The one form of leaving is obviously the World Trade Organisation (WTO) exit option.
While Theresa May's deal is a form of super Remain, because it has all of the obligations and costs but none of the say. And that would definitely make our country the UK In Name Only (UKINO).
While the third option, that is rearing its ugly head, is that of extending the Article 50 process, or simply using the recent ECJ ruling to revoke the Article 50 process entirely in order to have another referendum, where the choice is that of the May deal or Remain and then, in all probability, staying in the EU.
It could be argued that there is another option, that of negotiating a free trade deal, but as the PM is hell-bent on running the clock down to get her deal through, with only 104 days left to go and no clear plan with wide support emerging for such a beast, then that looks very unlikely.
For example, we've got the work and pensions secretary, Amber Rudd, saying the PM must try a new approach even including opposition MPs, but the foreign secretary, Jeremy Hunt, has dismissed this.
And along with Amber Rudd, four other ministers Philip Hammond, David Lidington, David Gauke and Greg Clark are reported to be urging the PM to include considering another referendum in her deliberations.
But another Tory MP and brother of Boris, Jo Johnson, says that Theresa May is trying to run the clock down to force parliament to choose her deal over a no deal scenario.
Talking to the BBC Radio 4 Today programme he said:
"No 10 could try to leave that vote until the very last minute.
"Effectively, giving the country, giving Parliament, no choice at all except between her deal… and no deal at all."
And added: "It's simply unacceptable to run out the clock and face the country with the prospect of being timed-out."
And this is all played out against a backdrop of a deal offered by the PM that is most unlikely to get through the house due to the Irish Border backstop included in it, with the EU having locked out all attempts to renegotiate the agreement.
As well as an intense scaremongering campaign against leaving the EU with no deal and strident calls from well known arch-Remainers for another referendum.

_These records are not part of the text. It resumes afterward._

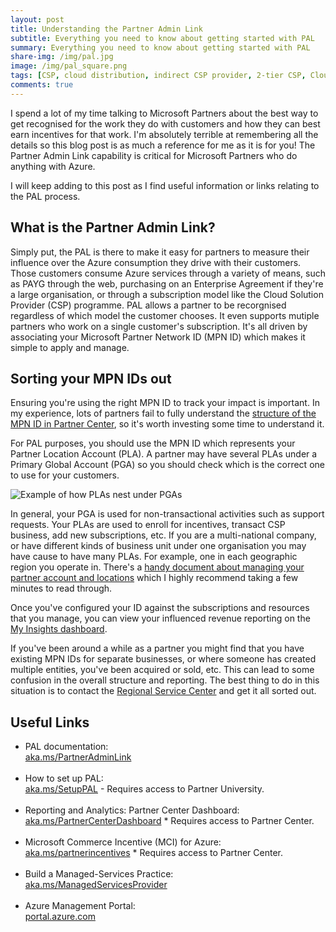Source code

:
 ```yaml
---
layout: post
title: Understanding the Partner Admin Link
subtitle: Everything you need to know about getting started with PAL
summary: Everything you need to know about getting started with PAL
share-img: /img/pal.jpg
image: /img/pal_square.png
tags: [CSP, cloud distribution, indirect CSP provider, 2-tier CSP, Cloud Solutions Provider, Microsoft Azure, incentives, PAL, partner admin link, DPOR, customer usage attribution, Microsoft Commerce Incentive, modern commerce, Microsoft Customer Agreement, new Azure plan]
comments: true
---
```


I spend a lot of my time talking to Microsoft Partners about the best way to get recognised for the work they do with customers and how they can best earn incentives for that work. I'm absolutely terrible at remembering all the details so this blog post is as much a reference for me as it is for you! The Partner Admin Link capability is critical for Microsoft Partners who do anything with Azure.

I will keep adding to this post as I find useful information or links relating to the PAL process.

## What is the Partner Admin Link?

Simply put, the PAL is there to make it easy for partners to measure their influence over the Azure consumption they drive with their customers. Those customers consume Azure services through a variety of means, such as PAYG through the web, purchasing on an Enterprise Agreement if they're a large organisation, or through a subscription model like the Cloud Solution Provider (CSP) programme. PAL allows a partner to be recorgnised regardless of which model the customer chooses. It even supports mutiple partners who work on a single customer's subscription. It's all driven by associating your Microsoft Partner Network ID (MPN ID) which makes it simple to apply and manage.

## Sorting your MPN IDs out

Ensuring you're using the right MPN ID to track your impact is important. In my experience, lots of partners fail to fully understand the [structure of the MPN ID in Partner Center](https://docs.microsoft.com/en-gb/partner-center/account-structure), so it's worth investing some time to understand it.

For PAL purposes, you should use the MPN ID which represents your Partner Location Account (PLA). A partner may have several PLAs under a Primary Global Account (PGA) so you should check which is the correct one to use for your customers.

![Example of how PLAs nest under PGAs](../../../../img/pla_example.jpg "PLA example")

In general, your PGA is used for non-transactional activities such as support requests. Your PLAs are used to enroll for incentives, transact CSP business, add new subscriptions, etc. If you are a multi-national company, or have different kinds of business unit under one organisation you may have cause to have many PLAs. For example, one in each geographic region you operate in. There's a [handy document about managing your partner account and locations](https://docs.microsoft.com/en-gb/partner-center/manage-locations) which I highly recommend taking a few minutes to read through.

Once you've configured your ID against the subscriptions and resources that you manage, you can view your influenced revenue reporting on the [My Insights dashboard](https://partner.microsoft.com/membership/reports/myinsights).

If you've been around a while as a partner you might find that you have existing MPN IDs for separate businesses, or where someone has created multiple entities, you've been acquired or sold, etc. This can lead to some confusion in the overall structure and reporting. The best thing to do in this situation is to contact the [Regional Service Center](https://blogs.technet.microsoft.com/mpn_uk/2018/02/02/partner-support-number-changes-and-call-routing-guidance/) and get it all sorted out.

## Useful Links

* PAL documentation: <br>
[aka.ms/PartnerAdminLink](https://aka.ms/PartnerAdminLink)<br><br>
* How to set up PAL: <br>
[aka.ms/SetupPAL](https://aka.ms/SetupPAL) - Requires access to Partner University.<br><br>
* Reporting and Analytics: Partner Center Dashboard: <br>
[aka.ms/PartnerCenterDashboard](https://aka.ms/PartnerCenterDashboard) * Requires access to Partner Center.<br><br>
* Microsoft Commerce Incentive (MCI) for Azure: <br>
[aka.ms/partnerincentives](https://aka.ms/partnerincentives) * Requires access to Partner Center.<br><br>
* Build a Managed-Services Practice: <br>
[aka.ms/ManagedServicesProvider](https://aka.ms/ManagedServicesProvider)<br><br>
* Azure Management Portal: <br>
[portal.azure.com](https://portal.azure.com)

Parliament won't accept Theresa May's deal, so surely, people ask, if democracy is to be served then a WTO exit must happen with agreements being rolled over probably at the last minute to make it work?
Writing in the Telegraph, the Tory MEP Daniel Hannan says much the same thing, but he starts his piece by saying:
"It's over. If Brexit happens at all – and for the first time I'm beginning to think it won't – it will be on terms that keep the worst aspects of EU membership."
An obvious reference to Theresa May's super Remain Brexit In Name Only (BRINO).
And he goes on to say that we either give up our country to the PM's deal, revoke article 50 to have another referendum based on May's deal versus Remain, or leave on WTO terms something he says our politicians lack the will power for.
"MPs terrified by a shortage of Mars bars are unlikely to have the appetite for Singapore-style liberalisation." He writes.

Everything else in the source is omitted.